Of course this isn’t all the fault of the Daily Mail, much as I dislike it, I can’t put all that on them! But it is something that seems to be becoming the norm isn’t it and aside from the paper making me cross, it actually just makes me sad. Sad that people are encouraged to be angry and cross and full of blame, when a national paper, could actually have a real impact on people’s lives, on the way they feel, on the way they view life. I wonder, had the DM been around 2000 years ago, whether their incessant negativity would have impacted further how people felt about Jesus?
So enough of the doom and gloom, I’m on to the red tops next, thought I’d get a balance…
UKViewerDecember 29, 2014 at 10:17 pm
I think that you're being quite brave reading the Daily Smell. This, like the Sun, The Star and the Daily Worker are things to avoid and only hold at the end of a barge pole in my view.
The same can no doubt be said of other dailies, but these are the ones that i avoid like the plaque, because they are a sort of plague. One that drip, drips, insidious poison into our hearts and minds on a daily basis. You might as well be taking rat poison.
I'm doing that spirituality stuff during our summer term, so will be interested to see what cultural objectives they set out. I see that being up to date with current events and getting reasonably informed commentary is important, we have the BBC and Radio 4 for that, or the Guardian or Independent perhaps.
I suspect that if we want to help those who are not churched gain some spiritual nourishment, I'm not sure that a diet of the Sun or advice to shop in Tesco is the best we can do.
Being aware of people's cultural and political sensitivities is quite important as the politician who tweeted a picture of a house with a white van outside and a union flag flying found to her cost.
I recently met a heavily tatooed, biker, who drinks a bit and swears a bit. But on closer examination turns out to be bereaved, alone and vulnerable. Getting closer to him showed his taste in music wasn't really heavy metal, but Classical, fan of Classic FM. And his preferred game is Chess, not darts or soccer. Although he likes both of them as well.
The point is that we make assumptions that those people we encounter need spiritual nourishment, when in fact, what they actually need and want is human contact, fellowship and sharing. And sharing their interests and not imposing our own, is surely a safer, pastoral course than alienating them due to their contrary belief systems or cultural mores.
I'm not advocating becoming a rabid nationalist, but getting to know people involves risk and sharing, and gaining an understanding that what is under the cover, might be remarkably different to the cover presented.
I'm waiting with interest to see how your cultural pursuits develop. And I'm writing this while sharing watching a blood & guts movie on TV for a change from reality TV.

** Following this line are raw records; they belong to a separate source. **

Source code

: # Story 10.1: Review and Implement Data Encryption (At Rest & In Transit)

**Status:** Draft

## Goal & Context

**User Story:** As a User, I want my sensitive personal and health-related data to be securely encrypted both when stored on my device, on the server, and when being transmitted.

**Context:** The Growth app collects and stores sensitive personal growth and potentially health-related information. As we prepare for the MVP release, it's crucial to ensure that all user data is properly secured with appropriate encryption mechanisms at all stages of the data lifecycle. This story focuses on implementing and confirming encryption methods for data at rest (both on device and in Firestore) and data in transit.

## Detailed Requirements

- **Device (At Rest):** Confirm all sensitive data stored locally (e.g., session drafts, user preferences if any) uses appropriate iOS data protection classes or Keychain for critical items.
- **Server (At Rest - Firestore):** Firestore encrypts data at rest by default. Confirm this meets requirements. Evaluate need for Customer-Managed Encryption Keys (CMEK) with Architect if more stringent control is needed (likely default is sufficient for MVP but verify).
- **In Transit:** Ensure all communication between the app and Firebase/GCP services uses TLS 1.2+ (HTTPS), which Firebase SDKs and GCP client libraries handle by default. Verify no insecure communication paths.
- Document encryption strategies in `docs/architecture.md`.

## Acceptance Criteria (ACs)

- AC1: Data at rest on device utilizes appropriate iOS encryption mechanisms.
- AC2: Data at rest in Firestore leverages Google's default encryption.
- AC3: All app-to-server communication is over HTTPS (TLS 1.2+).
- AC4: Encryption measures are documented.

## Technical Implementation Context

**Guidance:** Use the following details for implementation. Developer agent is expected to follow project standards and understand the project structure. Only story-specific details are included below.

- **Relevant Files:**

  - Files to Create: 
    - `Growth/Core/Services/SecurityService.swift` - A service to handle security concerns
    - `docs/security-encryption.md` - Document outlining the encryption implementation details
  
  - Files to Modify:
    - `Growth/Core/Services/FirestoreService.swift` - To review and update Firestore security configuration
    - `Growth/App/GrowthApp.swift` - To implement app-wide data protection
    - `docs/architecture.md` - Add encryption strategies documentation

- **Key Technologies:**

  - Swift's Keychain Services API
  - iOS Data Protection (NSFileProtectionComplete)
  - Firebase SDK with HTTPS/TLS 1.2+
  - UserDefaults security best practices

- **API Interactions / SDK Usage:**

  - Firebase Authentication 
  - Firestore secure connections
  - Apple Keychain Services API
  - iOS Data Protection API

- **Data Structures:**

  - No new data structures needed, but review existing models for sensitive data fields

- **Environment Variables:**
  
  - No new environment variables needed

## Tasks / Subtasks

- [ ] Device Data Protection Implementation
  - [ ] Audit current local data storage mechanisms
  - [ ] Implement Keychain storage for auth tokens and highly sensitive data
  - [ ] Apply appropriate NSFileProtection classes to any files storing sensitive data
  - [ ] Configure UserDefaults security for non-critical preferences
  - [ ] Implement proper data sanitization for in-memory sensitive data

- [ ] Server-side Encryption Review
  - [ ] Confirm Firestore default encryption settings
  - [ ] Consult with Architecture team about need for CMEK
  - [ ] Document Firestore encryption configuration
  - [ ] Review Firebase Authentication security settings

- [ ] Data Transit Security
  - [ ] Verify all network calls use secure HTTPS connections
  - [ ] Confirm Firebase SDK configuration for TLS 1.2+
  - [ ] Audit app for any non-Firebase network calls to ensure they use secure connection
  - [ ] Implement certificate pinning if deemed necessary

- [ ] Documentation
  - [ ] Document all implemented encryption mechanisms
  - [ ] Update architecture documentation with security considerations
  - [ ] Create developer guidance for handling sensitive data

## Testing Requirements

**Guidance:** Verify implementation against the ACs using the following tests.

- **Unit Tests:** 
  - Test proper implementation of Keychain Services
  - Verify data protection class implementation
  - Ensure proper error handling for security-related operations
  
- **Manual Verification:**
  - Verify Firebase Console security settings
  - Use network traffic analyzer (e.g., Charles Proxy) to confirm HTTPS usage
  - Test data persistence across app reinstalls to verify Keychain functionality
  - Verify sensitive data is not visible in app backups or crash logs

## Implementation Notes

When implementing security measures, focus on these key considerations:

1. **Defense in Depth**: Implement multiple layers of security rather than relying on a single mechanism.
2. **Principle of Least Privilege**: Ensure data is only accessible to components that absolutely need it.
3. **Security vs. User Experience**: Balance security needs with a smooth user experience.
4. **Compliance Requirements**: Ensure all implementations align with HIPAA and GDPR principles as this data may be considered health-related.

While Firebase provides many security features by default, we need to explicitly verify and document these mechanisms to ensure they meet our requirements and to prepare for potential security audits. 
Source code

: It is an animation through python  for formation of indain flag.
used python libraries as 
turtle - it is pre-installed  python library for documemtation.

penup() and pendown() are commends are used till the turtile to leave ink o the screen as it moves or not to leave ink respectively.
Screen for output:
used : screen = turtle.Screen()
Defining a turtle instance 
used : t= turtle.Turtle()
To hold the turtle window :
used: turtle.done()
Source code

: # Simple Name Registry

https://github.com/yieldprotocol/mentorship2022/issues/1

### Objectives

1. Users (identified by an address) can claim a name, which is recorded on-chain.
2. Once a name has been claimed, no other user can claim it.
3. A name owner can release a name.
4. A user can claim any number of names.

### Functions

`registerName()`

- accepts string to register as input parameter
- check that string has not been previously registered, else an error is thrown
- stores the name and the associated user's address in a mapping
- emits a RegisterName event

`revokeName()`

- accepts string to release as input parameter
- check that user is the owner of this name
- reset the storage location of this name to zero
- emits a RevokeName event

Natalie BeaDecember 30, 2014 at 6:10 am
I used to read this newspaper thinking it informative, but my goodness it started making me feel really depressed and even anxious at times. The Lord has really shown me how discouraging it is, so I avoid as much as possible now.
Great blog post Jules.
JulesJanuary 4, 2015 at 12:46 pm
Wise words Ernie, yes it is all about relationships – that's how we get to know people and what they 'need' or how we can impact others.
Natalie, yes I know what you mean. We run community cafe and I always try to give the papers away at the end and everyone says no because they are too depressing! Maybe someone needs to write a paper full of positive news!